:: Work instructions ::
Only lines containing "following" belong in the answer, each copied from the entries below.

:: Records provided ::
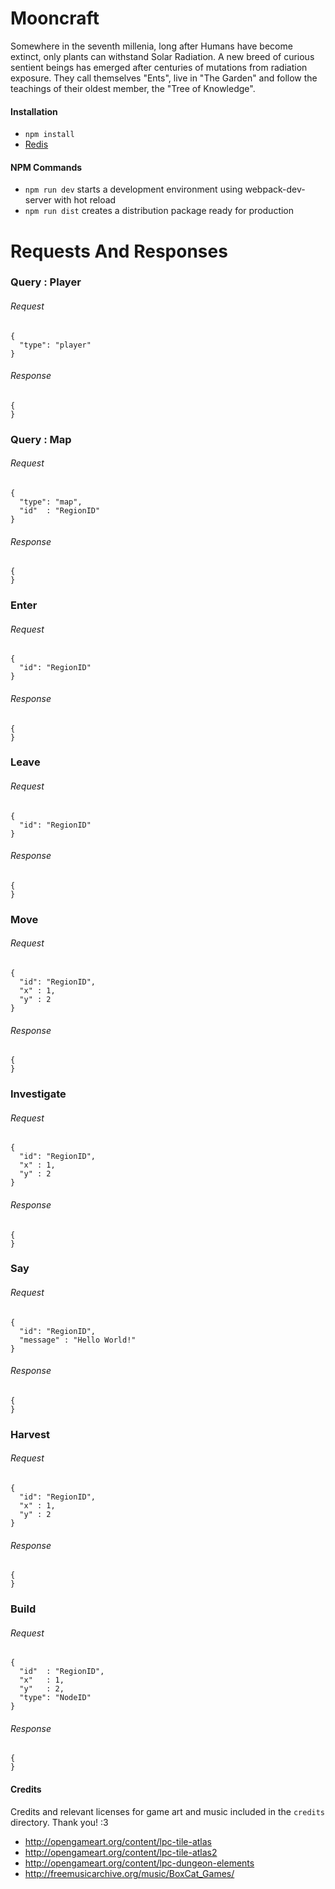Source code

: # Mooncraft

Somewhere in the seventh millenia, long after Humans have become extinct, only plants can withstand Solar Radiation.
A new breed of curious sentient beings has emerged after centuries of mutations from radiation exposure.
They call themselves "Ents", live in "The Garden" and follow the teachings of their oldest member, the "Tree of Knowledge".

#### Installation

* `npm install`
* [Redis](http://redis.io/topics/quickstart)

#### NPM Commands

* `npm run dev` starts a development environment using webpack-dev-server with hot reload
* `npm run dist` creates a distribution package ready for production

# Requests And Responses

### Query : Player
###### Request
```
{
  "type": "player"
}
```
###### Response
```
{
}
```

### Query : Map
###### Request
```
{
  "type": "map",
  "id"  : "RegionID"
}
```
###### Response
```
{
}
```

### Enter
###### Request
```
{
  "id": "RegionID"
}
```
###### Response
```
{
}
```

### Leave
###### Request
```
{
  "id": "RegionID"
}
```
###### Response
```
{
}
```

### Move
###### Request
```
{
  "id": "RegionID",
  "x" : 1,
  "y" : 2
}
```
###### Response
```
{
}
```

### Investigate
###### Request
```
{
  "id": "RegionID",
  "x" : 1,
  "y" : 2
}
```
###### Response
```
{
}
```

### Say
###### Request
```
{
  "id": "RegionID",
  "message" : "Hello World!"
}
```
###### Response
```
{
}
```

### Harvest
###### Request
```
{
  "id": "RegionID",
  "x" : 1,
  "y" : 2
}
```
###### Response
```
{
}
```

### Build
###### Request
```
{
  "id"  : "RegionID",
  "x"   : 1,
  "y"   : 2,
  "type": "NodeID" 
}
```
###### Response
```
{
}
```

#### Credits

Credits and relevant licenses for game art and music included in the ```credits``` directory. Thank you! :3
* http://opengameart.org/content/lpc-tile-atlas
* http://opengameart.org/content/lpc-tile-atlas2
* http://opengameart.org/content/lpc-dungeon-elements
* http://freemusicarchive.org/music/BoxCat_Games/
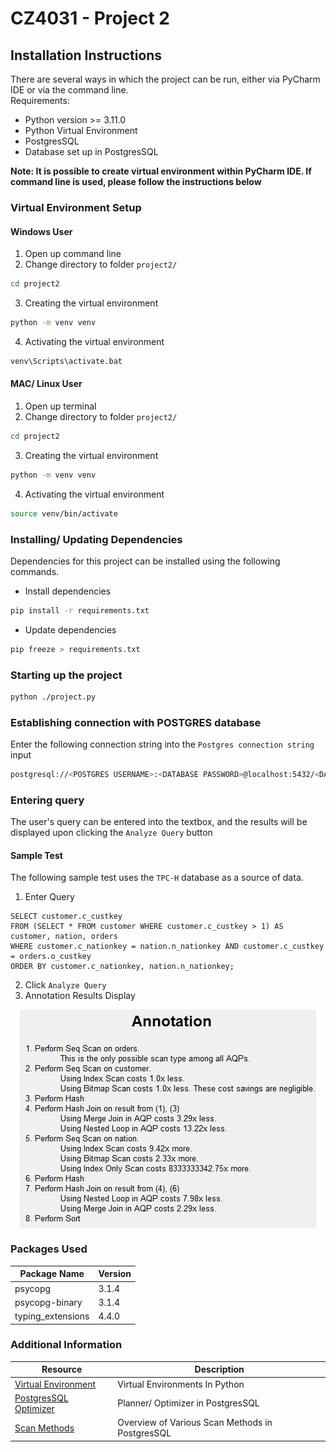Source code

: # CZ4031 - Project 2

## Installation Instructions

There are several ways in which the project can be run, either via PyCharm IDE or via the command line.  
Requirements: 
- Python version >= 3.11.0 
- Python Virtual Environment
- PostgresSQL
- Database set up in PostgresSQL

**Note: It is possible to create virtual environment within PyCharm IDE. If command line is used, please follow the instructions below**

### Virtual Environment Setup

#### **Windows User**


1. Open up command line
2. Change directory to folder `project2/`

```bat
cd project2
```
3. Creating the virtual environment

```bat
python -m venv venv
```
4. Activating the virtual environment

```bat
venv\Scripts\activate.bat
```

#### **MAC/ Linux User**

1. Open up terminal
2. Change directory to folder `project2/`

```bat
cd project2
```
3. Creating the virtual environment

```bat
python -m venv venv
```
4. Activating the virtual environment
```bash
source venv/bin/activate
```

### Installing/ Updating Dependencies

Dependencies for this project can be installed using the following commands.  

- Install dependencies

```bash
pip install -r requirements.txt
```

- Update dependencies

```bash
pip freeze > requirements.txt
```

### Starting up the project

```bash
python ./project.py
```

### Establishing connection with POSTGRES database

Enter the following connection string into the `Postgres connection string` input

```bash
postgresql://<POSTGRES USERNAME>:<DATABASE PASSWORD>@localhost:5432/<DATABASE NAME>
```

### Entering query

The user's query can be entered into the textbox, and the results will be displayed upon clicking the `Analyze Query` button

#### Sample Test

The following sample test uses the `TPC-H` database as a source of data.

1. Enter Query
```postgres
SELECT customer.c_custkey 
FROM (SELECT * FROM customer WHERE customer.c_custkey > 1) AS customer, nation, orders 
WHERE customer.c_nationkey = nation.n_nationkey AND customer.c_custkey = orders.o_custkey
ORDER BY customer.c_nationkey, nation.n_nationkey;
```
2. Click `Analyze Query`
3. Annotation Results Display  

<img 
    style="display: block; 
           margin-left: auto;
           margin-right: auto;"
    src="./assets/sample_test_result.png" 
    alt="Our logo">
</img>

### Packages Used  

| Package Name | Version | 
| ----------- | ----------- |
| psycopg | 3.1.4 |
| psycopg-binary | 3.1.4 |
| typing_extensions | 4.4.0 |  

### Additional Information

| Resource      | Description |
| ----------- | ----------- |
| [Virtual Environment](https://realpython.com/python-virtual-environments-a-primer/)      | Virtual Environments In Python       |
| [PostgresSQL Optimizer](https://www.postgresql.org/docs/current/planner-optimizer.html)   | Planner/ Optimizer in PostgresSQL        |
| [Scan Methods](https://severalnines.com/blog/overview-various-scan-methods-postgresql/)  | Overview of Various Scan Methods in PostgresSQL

:: Solution for this problem ::
Dependencies for this project can be installed using the following commands.  
Enter the following connection string into the `Postgres connection string` input
The following sample test uses the `TPC-H` database as a source of data.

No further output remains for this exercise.